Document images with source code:
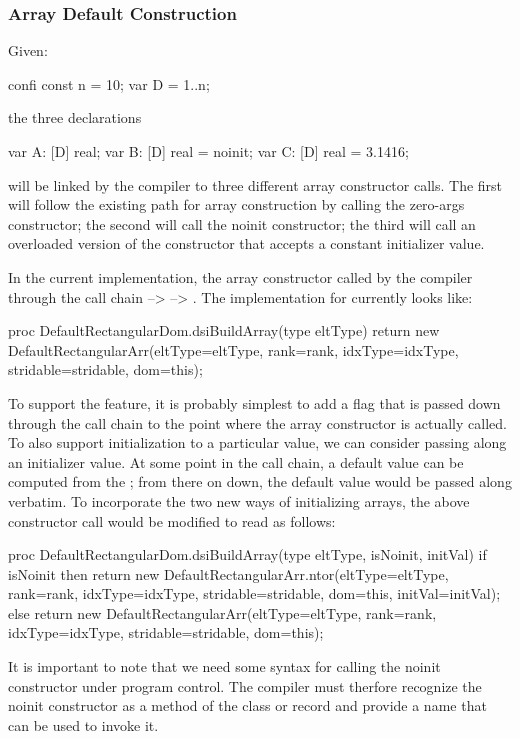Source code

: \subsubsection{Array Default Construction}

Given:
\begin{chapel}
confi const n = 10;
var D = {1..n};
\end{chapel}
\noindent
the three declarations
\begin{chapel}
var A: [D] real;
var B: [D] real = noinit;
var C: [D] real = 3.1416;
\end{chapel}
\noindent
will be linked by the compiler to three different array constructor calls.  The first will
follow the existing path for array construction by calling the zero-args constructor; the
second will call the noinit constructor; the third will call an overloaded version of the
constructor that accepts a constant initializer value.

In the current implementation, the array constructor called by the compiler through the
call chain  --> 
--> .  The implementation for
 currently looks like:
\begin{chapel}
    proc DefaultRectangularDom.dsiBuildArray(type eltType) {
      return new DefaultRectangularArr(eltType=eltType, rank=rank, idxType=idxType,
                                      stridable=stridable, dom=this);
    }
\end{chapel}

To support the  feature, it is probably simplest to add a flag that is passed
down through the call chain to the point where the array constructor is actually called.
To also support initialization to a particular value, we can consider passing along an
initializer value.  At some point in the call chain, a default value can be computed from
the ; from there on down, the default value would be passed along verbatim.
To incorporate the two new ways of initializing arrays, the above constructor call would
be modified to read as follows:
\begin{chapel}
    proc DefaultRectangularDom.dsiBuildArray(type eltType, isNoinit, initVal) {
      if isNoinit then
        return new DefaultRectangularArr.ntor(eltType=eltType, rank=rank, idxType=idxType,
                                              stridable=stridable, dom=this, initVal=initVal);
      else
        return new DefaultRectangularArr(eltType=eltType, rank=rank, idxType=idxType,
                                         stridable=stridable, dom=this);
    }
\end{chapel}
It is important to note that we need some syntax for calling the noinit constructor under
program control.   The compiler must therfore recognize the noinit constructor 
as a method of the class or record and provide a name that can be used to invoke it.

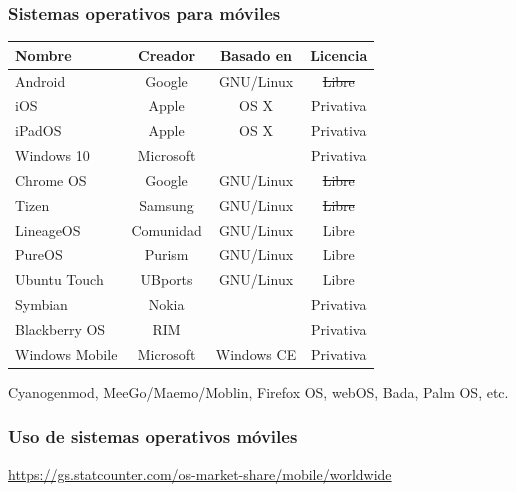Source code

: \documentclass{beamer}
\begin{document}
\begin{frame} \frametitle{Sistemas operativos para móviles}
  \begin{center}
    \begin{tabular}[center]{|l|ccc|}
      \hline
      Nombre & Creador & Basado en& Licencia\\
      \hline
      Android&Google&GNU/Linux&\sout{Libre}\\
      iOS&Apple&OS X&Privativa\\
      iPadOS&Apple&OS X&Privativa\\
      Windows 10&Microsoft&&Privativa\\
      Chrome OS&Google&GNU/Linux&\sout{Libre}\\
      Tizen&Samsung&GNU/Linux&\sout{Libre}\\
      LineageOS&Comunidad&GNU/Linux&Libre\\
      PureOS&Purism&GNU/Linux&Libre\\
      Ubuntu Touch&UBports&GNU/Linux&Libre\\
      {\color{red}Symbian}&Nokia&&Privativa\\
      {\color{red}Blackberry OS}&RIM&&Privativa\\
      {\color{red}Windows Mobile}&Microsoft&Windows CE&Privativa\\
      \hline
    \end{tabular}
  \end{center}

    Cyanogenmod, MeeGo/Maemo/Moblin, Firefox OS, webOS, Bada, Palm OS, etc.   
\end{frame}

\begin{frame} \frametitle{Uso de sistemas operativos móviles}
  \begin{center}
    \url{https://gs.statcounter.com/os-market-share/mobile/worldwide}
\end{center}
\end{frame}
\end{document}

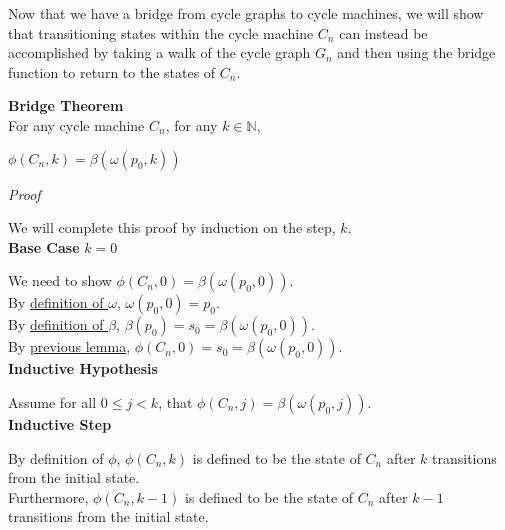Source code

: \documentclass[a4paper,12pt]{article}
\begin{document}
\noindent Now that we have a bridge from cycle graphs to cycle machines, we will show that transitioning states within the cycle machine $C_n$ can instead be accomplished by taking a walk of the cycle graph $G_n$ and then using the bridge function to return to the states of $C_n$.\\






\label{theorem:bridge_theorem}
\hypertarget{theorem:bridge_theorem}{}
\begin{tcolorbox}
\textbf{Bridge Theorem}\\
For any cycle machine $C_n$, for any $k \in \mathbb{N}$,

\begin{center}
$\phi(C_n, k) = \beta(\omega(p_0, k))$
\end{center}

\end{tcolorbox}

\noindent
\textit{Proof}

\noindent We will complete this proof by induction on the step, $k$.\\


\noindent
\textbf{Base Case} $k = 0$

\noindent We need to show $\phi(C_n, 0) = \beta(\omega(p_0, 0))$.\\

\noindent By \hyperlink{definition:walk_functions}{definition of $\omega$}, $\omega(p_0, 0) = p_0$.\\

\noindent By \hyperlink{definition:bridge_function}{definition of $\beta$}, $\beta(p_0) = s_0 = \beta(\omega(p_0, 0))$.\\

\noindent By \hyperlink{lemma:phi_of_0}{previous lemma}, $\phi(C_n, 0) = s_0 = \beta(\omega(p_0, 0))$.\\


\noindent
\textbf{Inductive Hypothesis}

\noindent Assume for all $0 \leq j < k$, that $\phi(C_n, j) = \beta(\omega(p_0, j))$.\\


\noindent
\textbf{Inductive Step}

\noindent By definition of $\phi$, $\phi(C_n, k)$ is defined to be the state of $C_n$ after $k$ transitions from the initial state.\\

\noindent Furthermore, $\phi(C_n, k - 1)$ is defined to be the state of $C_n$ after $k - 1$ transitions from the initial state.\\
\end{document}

▶ **What the task asks**
Report each line in the data above that holds the word "definition" by copying it.

▶ **Answer to the problem**
\noindent By \hyperlink{definition:walk_functions}{definition of $\omega$}, $\omega(p_0, 0) = p_0$.\\
\noindent By \hyperlink{definition:bridge_function}{definition of $\beta$}, $\beta(p_0) = s_0 = \beta(\omega(p_0, 0))$.\\
\noindent By definition of $\phi$, $\phi(C_n, k)$ is defined to be the state of $C_n$ after $k$ transitions from the initial state.\\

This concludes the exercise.